Economy, Taxes, And Fees Among Debate Areas In Decatur Mayor’s Race

March 30, 2017

Decatur’s ability to attract business has become one of the main issues of debate before next week’s mayoral election. Challenger and longtime businessman John Phillips also contends recent hikes in property taxes and water and sewer fees are creating a burden for residents. Incumbent Julie Moore-Wolfe, a former city council member, has been in office since 2015, appointed after the passing of former mayor Mike McElroy.

Phillips says residents shouldn’t have to pay water rate hikes on top of property tax increases of 15 percent.

But Moore-Wolfe says without those increases, the dredging of Lake Decatur wouldn’t have happened, and the city wouldn’t be attracting new business.

“You can’t say to companies – yeah, come here, and we need your jobs, so come here, build your company here, and we’ll get you some water in about five to ten years,' she said. "It doesn’t work like that. We have to have water not only for the industries we would currently have, but any company we would want to attract to come here.”

Phillips says he doesn’t understand why Moore-Wolfe and the city council rejected U-Haul’s offer to buy a vacant shopping center on the city’s north side for use as a regional headquarters, while leasing other parts for retail space.

He says that project would have created at least 50 jobs for Decatur.

“The city, in its lack of wisdom, said ‘hey, that’s not the purpose we want that piece of property to serve, and turned it down," Phillips. "Even though that property has been empty for 10 years, and there’s no sign that it’s going to be utilized anytime soon.”
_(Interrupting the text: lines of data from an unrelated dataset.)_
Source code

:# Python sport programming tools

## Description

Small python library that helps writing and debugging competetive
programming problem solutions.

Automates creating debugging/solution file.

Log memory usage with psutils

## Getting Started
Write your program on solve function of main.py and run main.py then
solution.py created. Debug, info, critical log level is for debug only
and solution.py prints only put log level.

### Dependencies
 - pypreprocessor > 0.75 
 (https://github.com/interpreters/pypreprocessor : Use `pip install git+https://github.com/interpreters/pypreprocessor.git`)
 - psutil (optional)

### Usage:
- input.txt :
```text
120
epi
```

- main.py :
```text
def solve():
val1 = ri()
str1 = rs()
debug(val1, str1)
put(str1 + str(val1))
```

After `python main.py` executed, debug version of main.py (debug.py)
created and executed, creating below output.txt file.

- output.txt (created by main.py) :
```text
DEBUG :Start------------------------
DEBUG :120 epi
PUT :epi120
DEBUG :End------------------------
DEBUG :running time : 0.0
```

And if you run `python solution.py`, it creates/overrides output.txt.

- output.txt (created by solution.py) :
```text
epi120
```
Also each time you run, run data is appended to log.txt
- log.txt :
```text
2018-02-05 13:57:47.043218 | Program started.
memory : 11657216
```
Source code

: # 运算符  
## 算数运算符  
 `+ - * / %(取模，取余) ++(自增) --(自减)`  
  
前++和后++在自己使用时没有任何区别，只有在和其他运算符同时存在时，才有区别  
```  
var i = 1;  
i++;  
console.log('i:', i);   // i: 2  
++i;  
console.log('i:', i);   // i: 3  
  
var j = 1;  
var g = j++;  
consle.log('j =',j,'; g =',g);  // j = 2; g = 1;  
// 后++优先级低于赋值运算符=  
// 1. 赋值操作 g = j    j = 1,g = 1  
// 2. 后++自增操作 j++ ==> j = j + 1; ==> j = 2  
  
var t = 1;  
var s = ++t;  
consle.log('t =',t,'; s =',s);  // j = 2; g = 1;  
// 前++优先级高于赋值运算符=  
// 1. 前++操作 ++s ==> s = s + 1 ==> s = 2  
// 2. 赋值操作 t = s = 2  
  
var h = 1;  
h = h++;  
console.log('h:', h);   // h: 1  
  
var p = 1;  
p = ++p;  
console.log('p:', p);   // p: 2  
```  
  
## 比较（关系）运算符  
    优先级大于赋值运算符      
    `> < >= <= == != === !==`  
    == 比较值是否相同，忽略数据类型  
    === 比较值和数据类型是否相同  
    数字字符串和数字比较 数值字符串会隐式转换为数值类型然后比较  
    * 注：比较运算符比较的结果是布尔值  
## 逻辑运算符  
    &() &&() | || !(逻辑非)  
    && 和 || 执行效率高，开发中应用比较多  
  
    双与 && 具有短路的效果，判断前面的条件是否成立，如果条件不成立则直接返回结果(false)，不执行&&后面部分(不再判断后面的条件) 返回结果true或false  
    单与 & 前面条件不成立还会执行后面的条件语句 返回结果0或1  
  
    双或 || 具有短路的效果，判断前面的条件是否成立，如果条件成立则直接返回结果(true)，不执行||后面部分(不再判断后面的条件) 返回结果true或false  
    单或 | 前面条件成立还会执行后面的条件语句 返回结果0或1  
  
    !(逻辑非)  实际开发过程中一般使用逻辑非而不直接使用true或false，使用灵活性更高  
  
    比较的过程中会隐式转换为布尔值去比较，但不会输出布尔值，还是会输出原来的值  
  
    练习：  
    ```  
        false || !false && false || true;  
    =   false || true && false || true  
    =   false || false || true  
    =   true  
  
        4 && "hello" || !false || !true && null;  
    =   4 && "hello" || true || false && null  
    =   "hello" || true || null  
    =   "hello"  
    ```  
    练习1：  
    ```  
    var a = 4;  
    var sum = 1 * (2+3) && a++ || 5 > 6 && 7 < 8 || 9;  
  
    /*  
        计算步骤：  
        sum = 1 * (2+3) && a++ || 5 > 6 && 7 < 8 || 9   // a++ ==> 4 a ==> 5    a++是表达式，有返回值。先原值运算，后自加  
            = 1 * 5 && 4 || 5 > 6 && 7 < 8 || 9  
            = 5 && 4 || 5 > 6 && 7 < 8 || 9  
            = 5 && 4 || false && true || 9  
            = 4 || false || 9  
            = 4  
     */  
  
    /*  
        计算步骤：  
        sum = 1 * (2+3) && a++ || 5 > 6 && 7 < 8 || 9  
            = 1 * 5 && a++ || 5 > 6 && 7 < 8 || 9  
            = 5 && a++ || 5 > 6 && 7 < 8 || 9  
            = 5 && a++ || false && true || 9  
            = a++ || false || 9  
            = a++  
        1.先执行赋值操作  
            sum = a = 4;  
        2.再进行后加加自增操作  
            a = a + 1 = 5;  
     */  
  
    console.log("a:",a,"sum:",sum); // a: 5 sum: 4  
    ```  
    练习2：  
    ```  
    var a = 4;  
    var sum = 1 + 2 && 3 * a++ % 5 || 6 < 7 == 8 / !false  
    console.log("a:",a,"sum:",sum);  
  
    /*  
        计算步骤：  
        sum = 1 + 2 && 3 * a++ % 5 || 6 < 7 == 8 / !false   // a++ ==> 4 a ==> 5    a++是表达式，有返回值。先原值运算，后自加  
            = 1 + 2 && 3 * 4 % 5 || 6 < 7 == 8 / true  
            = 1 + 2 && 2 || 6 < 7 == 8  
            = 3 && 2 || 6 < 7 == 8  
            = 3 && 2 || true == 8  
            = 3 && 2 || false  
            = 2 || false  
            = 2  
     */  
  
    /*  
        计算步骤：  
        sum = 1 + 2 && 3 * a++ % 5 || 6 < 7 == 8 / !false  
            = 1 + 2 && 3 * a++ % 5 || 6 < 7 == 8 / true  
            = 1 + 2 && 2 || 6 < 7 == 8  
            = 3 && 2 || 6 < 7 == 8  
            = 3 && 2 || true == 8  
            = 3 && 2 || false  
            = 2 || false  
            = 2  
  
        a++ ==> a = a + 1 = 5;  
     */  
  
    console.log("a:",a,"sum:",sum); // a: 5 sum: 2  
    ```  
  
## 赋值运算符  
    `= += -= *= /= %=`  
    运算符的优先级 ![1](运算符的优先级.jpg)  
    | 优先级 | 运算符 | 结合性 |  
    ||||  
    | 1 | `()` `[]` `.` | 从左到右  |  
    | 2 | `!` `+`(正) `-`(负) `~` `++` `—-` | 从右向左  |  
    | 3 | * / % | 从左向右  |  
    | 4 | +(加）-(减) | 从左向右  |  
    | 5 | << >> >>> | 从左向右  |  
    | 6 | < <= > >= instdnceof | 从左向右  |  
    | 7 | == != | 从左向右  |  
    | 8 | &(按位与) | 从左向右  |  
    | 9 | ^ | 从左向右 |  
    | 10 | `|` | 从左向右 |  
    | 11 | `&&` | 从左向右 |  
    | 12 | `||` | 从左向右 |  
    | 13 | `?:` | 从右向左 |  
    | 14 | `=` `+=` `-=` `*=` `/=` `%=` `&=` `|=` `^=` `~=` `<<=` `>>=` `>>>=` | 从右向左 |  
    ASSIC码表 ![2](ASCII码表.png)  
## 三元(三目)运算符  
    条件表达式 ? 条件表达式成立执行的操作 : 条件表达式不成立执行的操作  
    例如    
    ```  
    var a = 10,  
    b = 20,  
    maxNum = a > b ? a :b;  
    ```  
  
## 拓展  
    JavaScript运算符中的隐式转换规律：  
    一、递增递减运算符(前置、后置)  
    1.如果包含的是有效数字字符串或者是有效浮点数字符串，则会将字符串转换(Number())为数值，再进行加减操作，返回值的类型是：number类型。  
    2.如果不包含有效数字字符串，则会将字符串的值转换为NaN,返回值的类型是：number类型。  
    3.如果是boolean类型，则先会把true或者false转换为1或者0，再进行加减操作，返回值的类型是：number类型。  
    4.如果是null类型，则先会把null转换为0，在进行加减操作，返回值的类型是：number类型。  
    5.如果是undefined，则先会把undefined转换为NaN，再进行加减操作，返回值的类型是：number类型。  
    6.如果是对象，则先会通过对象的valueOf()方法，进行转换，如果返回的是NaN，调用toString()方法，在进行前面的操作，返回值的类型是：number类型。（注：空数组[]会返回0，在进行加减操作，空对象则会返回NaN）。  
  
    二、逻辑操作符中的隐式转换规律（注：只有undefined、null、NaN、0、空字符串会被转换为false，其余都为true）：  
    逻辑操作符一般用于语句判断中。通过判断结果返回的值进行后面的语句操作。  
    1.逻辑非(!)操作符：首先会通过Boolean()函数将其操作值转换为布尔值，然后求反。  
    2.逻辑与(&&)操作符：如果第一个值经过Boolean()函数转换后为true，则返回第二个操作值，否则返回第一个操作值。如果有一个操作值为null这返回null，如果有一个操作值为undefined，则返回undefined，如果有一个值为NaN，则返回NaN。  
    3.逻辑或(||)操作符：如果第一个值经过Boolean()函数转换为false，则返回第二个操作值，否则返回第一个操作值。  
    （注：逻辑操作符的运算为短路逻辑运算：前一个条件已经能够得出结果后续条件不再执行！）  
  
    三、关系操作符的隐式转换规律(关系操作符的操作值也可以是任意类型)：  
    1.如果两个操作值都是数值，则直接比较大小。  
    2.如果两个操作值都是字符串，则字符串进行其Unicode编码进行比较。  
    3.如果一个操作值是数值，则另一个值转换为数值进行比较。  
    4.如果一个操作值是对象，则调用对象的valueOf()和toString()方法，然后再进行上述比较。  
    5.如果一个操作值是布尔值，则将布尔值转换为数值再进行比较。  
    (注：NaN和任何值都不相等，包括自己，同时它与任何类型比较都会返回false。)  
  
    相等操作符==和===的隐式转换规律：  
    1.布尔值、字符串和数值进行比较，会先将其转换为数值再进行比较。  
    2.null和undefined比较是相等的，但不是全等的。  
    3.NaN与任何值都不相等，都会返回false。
Moore-Wolfe says the former Northgate Mall isn’t zoned for what U-Haul wants to do, but she wants to help the company find another location.

U-Haul bought the property before checking with the city, and is now asking for a change in zoning.

Moore-Wolfe says she’s also focused on adding infrastructure around the Midwest Inland Port, where businesses are moving cargo on three major railroads.